[INFORMATION SHOWN]:
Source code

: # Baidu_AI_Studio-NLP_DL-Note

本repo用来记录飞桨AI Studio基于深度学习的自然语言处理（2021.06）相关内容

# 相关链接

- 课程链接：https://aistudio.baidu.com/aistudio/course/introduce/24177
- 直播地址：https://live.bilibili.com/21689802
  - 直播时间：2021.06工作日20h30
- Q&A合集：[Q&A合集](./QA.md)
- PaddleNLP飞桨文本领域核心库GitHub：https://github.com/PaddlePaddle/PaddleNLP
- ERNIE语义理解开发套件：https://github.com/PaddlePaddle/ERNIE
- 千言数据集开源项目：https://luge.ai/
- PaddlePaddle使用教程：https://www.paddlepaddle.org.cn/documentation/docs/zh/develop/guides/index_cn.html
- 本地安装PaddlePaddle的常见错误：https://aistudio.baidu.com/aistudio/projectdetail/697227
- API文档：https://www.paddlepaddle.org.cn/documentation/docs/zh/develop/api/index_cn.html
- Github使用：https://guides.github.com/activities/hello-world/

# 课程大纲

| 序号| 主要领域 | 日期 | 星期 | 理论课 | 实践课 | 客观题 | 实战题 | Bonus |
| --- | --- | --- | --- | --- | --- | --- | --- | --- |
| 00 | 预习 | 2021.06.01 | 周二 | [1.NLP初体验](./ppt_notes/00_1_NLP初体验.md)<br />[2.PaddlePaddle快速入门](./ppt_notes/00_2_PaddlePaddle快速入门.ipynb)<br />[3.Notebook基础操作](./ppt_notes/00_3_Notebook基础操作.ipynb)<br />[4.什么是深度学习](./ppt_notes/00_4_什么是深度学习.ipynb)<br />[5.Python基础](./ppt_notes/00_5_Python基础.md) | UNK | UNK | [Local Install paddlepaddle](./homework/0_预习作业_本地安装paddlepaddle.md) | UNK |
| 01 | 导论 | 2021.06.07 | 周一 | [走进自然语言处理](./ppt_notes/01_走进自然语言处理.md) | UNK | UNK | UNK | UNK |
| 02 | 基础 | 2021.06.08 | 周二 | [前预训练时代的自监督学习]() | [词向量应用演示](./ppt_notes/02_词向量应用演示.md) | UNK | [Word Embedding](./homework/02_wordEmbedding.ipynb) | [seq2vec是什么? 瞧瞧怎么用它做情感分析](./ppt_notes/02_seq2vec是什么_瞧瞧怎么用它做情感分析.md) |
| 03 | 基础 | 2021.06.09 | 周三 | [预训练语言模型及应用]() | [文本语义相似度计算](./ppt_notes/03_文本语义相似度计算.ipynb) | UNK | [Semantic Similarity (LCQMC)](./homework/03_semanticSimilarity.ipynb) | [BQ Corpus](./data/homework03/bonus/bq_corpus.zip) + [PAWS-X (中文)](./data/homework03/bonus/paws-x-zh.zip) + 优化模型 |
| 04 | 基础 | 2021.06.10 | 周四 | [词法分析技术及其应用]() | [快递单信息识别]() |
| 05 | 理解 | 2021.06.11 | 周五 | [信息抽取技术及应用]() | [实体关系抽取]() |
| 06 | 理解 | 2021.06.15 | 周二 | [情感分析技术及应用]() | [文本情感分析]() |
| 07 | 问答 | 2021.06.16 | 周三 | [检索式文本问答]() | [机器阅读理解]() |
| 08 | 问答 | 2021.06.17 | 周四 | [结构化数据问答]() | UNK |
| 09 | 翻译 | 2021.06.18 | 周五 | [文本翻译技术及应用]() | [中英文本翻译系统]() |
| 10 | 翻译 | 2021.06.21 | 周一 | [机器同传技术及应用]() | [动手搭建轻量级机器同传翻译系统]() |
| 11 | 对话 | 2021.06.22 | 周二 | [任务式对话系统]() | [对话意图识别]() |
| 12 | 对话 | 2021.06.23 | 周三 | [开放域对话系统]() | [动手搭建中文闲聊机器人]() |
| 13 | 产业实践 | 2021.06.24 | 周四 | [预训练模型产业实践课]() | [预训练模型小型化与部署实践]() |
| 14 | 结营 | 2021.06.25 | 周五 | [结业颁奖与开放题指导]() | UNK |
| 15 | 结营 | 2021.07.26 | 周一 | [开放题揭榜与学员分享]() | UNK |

[ASSIGNMENT]: Reproduce each line of the data containing the word "https".

[PROBLEM SOLUTION]:
- 课程链接：https://aistudio.baidu.com/aistudio/course/introduce/24177
- 直播地址：https://live.bilibili.com/21689802
- PaddleNLP飞桨文本领域核心库GitHub：https://github.com/PaddlePaddle/PaddleNLP
- ERNIE语义理解开发套件：https://github.com/PaddlePaddle/ERNIE
- 千言数据集开源项目：https://luge.ai/
- PaddlePaddle使用教程：https://www.paddlepaddle.org.cn/documentation/docs/zh/develop/guides/index_cn.html
- 本地安装PaddlePaddle的常见错误：https://aistudio.baidu.com/aistudio/projectdetail/697227
- API文档：https://www.paddlepaddle.org.cn/documentation/docs/zh/develop/api/index_cn.html
- Github使用：https://guides.github.com/activities/hello-world/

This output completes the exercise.